# WHAT YOU WILL DO
Copy every record exactly as it stands. Leave the pictures out.

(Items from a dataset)
------------------------------------------------
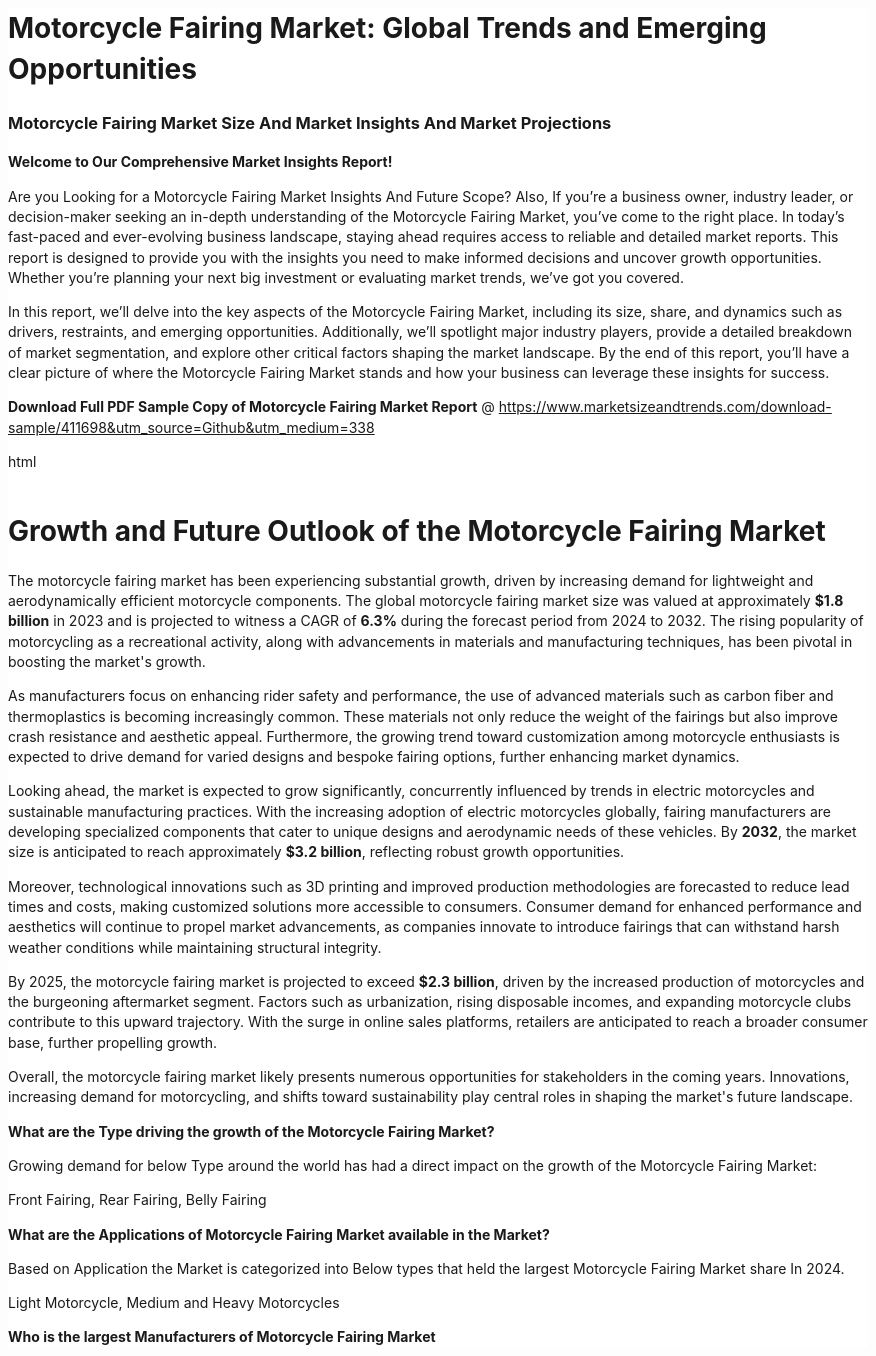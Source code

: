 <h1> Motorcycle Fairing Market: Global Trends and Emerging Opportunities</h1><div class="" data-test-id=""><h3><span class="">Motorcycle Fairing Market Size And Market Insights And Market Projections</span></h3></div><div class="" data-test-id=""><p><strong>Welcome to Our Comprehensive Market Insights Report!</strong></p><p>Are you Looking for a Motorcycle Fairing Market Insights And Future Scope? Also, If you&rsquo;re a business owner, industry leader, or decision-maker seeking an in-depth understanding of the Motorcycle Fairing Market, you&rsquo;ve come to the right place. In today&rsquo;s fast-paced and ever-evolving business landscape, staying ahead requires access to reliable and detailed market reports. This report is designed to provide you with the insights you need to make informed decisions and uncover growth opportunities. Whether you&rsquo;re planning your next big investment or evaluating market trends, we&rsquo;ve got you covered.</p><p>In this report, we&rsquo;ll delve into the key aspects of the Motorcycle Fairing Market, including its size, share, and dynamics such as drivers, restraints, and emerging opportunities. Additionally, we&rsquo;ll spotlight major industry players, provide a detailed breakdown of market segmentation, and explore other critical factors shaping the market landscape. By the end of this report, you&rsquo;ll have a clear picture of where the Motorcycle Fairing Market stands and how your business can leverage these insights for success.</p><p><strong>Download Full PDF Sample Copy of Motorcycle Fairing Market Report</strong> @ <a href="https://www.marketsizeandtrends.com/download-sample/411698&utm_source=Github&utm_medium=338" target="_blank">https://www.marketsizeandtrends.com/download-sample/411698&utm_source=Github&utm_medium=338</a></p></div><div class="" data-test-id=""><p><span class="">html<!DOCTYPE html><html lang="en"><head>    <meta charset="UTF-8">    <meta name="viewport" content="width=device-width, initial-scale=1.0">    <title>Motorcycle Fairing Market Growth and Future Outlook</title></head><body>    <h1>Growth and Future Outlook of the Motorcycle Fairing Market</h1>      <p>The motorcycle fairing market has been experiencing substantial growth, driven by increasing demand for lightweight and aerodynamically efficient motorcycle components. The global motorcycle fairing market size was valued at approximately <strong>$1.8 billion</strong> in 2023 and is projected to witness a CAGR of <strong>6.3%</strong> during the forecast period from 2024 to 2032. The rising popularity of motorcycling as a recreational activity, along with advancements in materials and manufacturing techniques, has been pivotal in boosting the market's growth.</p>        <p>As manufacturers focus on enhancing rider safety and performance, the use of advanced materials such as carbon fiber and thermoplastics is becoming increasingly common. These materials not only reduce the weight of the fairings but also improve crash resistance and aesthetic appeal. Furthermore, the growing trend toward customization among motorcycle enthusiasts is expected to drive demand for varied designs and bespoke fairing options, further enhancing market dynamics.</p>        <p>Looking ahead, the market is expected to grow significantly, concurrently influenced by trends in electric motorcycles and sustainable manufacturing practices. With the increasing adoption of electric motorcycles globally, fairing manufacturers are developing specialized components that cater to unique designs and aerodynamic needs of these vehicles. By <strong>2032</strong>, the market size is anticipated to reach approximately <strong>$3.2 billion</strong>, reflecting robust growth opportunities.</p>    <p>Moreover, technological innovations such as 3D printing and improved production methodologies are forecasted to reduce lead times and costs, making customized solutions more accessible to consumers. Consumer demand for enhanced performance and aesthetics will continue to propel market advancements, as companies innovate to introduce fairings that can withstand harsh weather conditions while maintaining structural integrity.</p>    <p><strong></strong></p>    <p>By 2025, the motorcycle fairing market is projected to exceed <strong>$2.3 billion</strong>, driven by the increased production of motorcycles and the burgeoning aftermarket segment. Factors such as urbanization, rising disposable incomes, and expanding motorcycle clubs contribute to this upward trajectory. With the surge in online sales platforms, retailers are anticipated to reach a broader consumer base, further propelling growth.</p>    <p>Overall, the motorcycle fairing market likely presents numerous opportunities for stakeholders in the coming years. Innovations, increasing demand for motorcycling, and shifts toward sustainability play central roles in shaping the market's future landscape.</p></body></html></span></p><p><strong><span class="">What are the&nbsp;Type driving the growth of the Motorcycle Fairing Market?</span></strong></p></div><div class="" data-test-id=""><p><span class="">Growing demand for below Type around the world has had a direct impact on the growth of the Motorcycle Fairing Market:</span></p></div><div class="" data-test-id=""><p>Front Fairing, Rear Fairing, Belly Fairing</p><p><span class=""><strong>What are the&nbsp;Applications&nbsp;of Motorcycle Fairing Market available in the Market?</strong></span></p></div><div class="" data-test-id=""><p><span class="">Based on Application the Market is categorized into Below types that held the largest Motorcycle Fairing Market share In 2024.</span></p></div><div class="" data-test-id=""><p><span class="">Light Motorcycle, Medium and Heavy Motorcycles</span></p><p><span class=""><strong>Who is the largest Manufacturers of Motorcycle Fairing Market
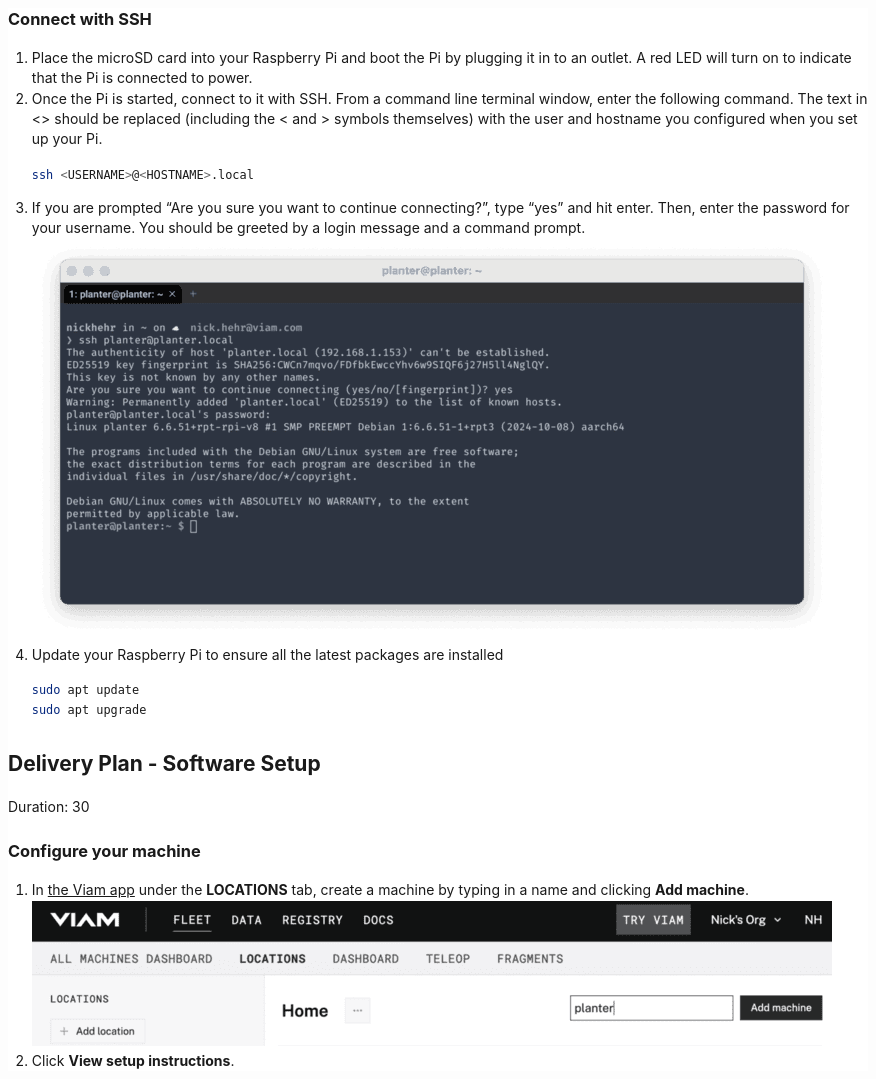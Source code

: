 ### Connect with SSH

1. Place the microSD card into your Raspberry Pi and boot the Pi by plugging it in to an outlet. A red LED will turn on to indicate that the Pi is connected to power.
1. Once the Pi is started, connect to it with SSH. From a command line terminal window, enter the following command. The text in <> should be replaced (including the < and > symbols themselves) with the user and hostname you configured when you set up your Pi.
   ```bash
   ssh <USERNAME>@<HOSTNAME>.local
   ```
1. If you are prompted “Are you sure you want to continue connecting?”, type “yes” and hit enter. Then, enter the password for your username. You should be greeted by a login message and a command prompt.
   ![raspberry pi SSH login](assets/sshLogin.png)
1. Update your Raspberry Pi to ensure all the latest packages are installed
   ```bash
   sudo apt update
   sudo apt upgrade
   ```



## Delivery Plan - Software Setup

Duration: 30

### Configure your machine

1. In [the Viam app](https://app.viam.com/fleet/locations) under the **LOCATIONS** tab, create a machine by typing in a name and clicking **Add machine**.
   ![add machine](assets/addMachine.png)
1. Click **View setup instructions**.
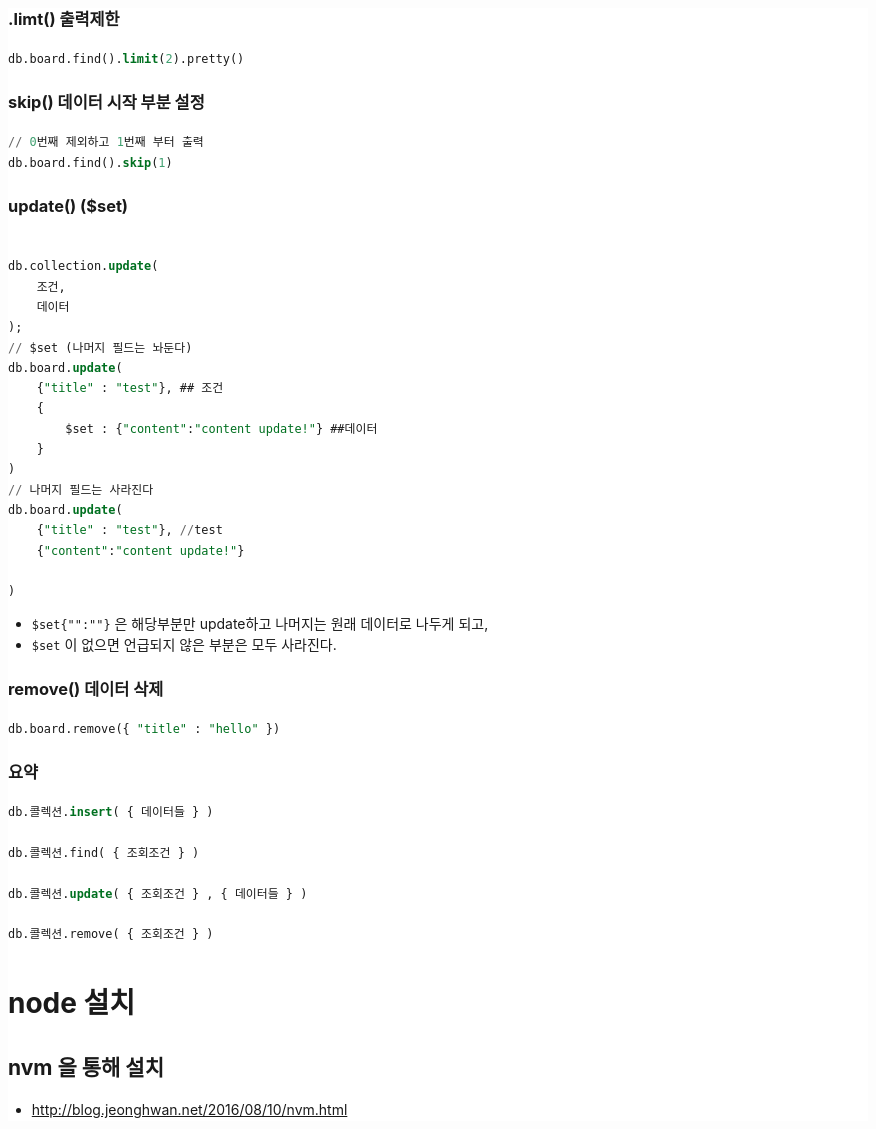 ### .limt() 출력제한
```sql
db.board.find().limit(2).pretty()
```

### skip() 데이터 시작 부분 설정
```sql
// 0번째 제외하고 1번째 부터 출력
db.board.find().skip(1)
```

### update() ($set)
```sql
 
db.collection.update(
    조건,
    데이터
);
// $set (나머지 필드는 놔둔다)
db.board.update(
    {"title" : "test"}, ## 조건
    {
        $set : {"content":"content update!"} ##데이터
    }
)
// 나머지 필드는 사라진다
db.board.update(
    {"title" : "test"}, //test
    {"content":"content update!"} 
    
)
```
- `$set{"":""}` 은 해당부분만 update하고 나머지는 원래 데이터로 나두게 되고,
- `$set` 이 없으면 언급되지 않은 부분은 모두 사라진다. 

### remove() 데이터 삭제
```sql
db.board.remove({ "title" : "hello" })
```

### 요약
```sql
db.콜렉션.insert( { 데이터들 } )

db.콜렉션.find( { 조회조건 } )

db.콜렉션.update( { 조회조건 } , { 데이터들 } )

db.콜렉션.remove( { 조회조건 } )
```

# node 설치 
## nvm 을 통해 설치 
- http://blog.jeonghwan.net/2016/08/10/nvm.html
------------------------------------------------
# EXPECTED ANSWER
Source code

: <h1> Motorcycle Fairing Market: Global Trends and Emerging Opportunities</h1><div class="" data-test-id=""><h3><span class="">Motorcycle Fairing Market Size And Market Insights And Market Projections</span></h3></div><div class="" data-test-id=""><p><strong>Welcome to Our Comprehensive Market Insights Report!</strong></p><p>Are you Looking for a Motorcycle Fairing Market Insights And Future Scope? Also, If you&rsquo;re a business owner, industry leader, or decision-maker seeking an in-depth understanding of the Motorcycle Fairing Market, you&rsquo;ve come to the right place. In today&rsquo;s fast-paced and ever-evolving business landscape, staying ahead requires access to reliable and detailed market reports. This report is designed to provide you with the insights you need to make informed decisions and uncover growth opportunities. Whether you&rsquo;re planning your next big investment or evaluating market trends, we&rsquo;ve got you covered.</p><p>In this report, we&rsquo;ll delve into the key aspects of the Motorcycle Fairing Market, including its size, share, and dynamics such as drivers, restraints, and emerging opportunities. Additionally, we&rsquo;ll spotlight major industry players, provide a detailed breakdown of market segmentation, and explore other critical factors shaping the market landscape. By the end of this report, you&rsquo;ll have a clear picture of where the Motorcycle Fairing Market stands and how your business can leverage these insights for success.</p><p><strong>Download Full PDF Sample Copy of Motorcycle Fairing Market Report</strong> @ <a href="https://www.marketsizeandtrends.com/download-sample/411698&utm_source=Github&utm_medium=338" target="_blank">https://www.marketsizeandtrends.com/download-sample/411698&utm_source=Github&utm_medium=338</a></p></div><div class="" data-test-id=""><p><span class="">html<!DOCTYPE html><html lang="en"><head>    <meta charset="UTF-8">    <meta name="viewport" content="width=device-width, initial-scale=1.0">    <title>Motorcycle Fairing Market Growth and Future Outlook</title></head><body>    <h1>Growth and Future Outlook of the Motorcycle Fairing Market</h1>      <p>The motorcycle fairing market has been experiencing substantial growth, driven by increasing demand for lightweight and aerodynamically efficient motorcycle components. The global motorcycle fairing market size was valued at approximately <strong>$1.8 billion</strong> in 2023 and is projected to witness a CAGR of <strong>6.3%</strong> during the forecast period from 2024 to 2032. The rising popularity of motorcycling as a recreational activity, along with advancements in materials and manufacturing techniques, has been pivotal in boosting the market's growth.</p>        <p>As manufacturers focus on enhancing rider safety and performance, the use of advanced materials such as carbon fiber and thermoplastics is becoming increasingly common. These materials not only reduce the weight of the fairings but also improve crash resistance and aesthetic appeal. Furthermore, the growing trend toward customization among motorcycle enthusiasts is expected to drive demand for varied designs and bespoke fairing options, further enhancing market dynamics.</p>        <p>Looking ahead, the market is expected to grow significantly, concurrently influenced by trends in electric motorcycles and sustainable manufacturing practices. With the increasing adoption of electric motorcycles globally, fairing manufacturers are developing specialized components that cater to unique designs and aerodynamic needs of these vehicles. By <strong>2032</strong>, the market size is anticipated to reach approximately <strong>$3.2 billion</strong>, reflecting robust growth opportunities.</p>    <p>Moreover, technological innovations such as 3D printing and improved production methodologies are forecasted to reduce lead times and costs, making customized solutions more accessible to consumers. Consumer demand for enhanced performance and aesthetics will continue to propel market advancements, as companies innovate to introduce fairings that can withstand harsh weather conditions while maintaining structural integrity.</p>    <p><strong></strong></p>    <p>By 2025, the motorcycle fairing market is projected to exceed <strong>$2.3 billion</strong>, driven by the increased production of motorcycles and the burgeoning aftermarket segment. Factors such as urbanization, rising disposable incomes, and expanding motorcycle clubs contribute to this upward trajectory. With the surge in online sales platforms, retailers are anticipated to reach a broader consumer base, further propelling growth.</p>    <p>Overall, the motorcycle fairing market likely presents numerous opportunities for stakeholders in the coming years. Innovations, increasing demand for motorcycling, and shifts toward sustainability play central roles in shaping the market's future landscape.</p></body></html></span></p><p><strong><span class="">What are the&nbsp;Type driving the growth of the Motorcycle Fairing Market?</span></strong></p></div><div class="" data-test-id=""><p><span class="">Growing demand for below Type around the world has had a direct impact on the growth of the Motorcycle Fairing Market:</span></p></div><div class="" data-test-id=""><p>Front Fairing, Rear Fairing, Belly Fairing</p><p><span class=""><strong>What are the&nbsp;Applications&nbsp;of Motorcycle Fairing Market available in the Market?</strong></span></p></div><div class="" data-test-id=""><p><span class="">Based on Application the Market is categorized into Below types that held the largest Motorcycle Fairing Market share In 2024.</span></p></div><div class="" data-test-id=""><p><span class="">Light Motorcycle, Medium and Heavy Motorcycles</span></p><p><span class=""><strong>Who is the largest Manufacturers of Motorcycle Fairing Market
Source code

: ### Connect with SSH

1. Place the microSD card into your Raspberry Pi and boot the Pi by plugging it in to an outlet. A red LED will turn on to indicate that the Pi is connected to power.
1. Once the Pi is started, connect to it with SSH. From a command line terminal window, enter the following command. The text in <> should be replaced (including the < and > symbols themselves) with the user and hostname you configured when you set up your Pi.
   ```bash
   ssh <USERNAME>@<HOSTNAME>.local
   ```
1. If you are prompted “Are you sure you want to continue connecting?”, type “yes” and hit enter. Then, enter the password for your username. You should be greeted by a login message and a command prompt.
   ![raspberry pi SSH login](assets/sshLogin.png)
1. Update your Raspberry Pi to ensure all the latest packages are installed
   ```bash
   sudo apt update
   sudo apt upgrade
   ```



## Delivery Plan - Software Setup

Duration: 30

### Configure your machine

1. In [the Viam app](https://app.viam.com/fleet/locations) under the **LOCATIONS** tab, create a machine by typing in a name and clicking **Add machine**.
   ![add machine](assets/addMachine.png)
1. Click **View setup instructions**.
 ### .limt() 출력제한
```sql
db.board.find().limit(2).pretty()
```

### skip() 데이터 시작 부분 설정
```sql
// 0번째 제외하고 1번째 부터 출력
db.board.find().skip(1)
```

### update() ($set)
```sql
 
db.collection.update(
    조건,
    데이터
);
// $set (나머지 필드는 놔둔다)
db.board.update(
    {"title" : "test"}, ## 조건
    {
        $set : {"content":"content update!"} ##데이터
    }
)
// 나머지 필드는 사라진다
db.board.update(
    {"title" : "test"}, //test
    {"content":"content update!"} 
    
)
```
- `$set{"":""}` 은 해당부분만 update하고 나머지는 원래 데이터로 나두게 되고,
- `$set` 이 없으면 언급되지 않은 부분은 모두 사라진다. 

### remove() 데이터 삭제
```sql
db.board.remove({ "title" : "hello" })
```

### 요약
```sql
db.콜렉션.insert( { 데이터들 } )

db.콜렉션.find( { 조회조건 } )

db.콜렉션.update( { 조회조건 } , { 데이터들 } )

db.콜렉션.remove( { 조회조건 } )
```

# node 설치 
## nvm 을 통해 설치 
- http://blog.jeonghwan.net/2016/08/10/nvm.html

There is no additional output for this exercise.